Goal of the exercise
Output exactly the lines that run from the start of the records to the line with "Regularly, there must", counting both ends, and skip the pictures.

Rendered images with source text
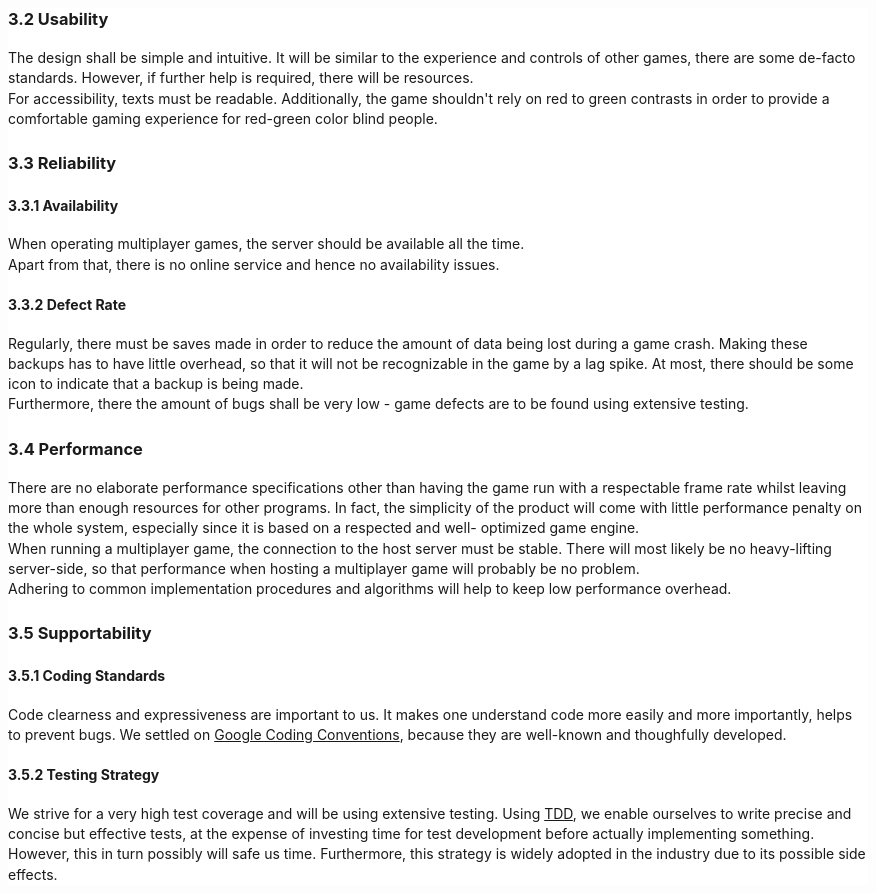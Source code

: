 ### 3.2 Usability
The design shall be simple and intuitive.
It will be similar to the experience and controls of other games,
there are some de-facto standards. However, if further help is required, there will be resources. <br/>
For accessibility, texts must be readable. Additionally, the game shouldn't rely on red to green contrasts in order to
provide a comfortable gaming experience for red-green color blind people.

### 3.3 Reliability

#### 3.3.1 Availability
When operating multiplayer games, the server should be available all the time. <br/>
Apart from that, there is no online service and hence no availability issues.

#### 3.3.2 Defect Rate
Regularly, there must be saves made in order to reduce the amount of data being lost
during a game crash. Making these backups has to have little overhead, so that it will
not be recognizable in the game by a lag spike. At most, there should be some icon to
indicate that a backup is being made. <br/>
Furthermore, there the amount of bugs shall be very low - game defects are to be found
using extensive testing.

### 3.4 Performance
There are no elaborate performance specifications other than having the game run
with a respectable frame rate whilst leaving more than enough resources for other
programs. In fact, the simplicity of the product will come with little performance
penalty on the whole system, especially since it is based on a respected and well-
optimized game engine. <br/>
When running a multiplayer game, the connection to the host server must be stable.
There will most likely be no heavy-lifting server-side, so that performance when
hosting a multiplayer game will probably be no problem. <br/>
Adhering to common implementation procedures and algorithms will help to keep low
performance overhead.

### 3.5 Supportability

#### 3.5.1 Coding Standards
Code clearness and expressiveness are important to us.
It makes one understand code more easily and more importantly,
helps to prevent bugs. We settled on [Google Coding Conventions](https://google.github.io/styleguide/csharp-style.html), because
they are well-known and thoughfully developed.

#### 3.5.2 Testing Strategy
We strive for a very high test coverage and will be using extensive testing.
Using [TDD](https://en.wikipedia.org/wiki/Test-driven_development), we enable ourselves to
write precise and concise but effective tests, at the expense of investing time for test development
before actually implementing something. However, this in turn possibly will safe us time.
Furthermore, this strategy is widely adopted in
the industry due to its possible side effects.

Answer
Source code

: ### 3.2 Usability
The design shall be simple and intuitive.
It will be similar to the experience and controls of other games,
there are some de-facto standards. However, if further help is required, there will be resources. <br/>
For accessibility, texts must be readable. Additionally, the game shouldn't rely on red to green contrasts in order to
provide a comfortable gaming experience for red-green color blind people.

### 3.3 Reliability

#### 3.3.1 Availability
When operating multiplayer games, the server should be available all the time. <br/>
Apart from that, there is no online service and hence no availability issues.

#### 3.3.2 Defect Rate
Regularly, there must be saves made in order to reduce the amount of data being lost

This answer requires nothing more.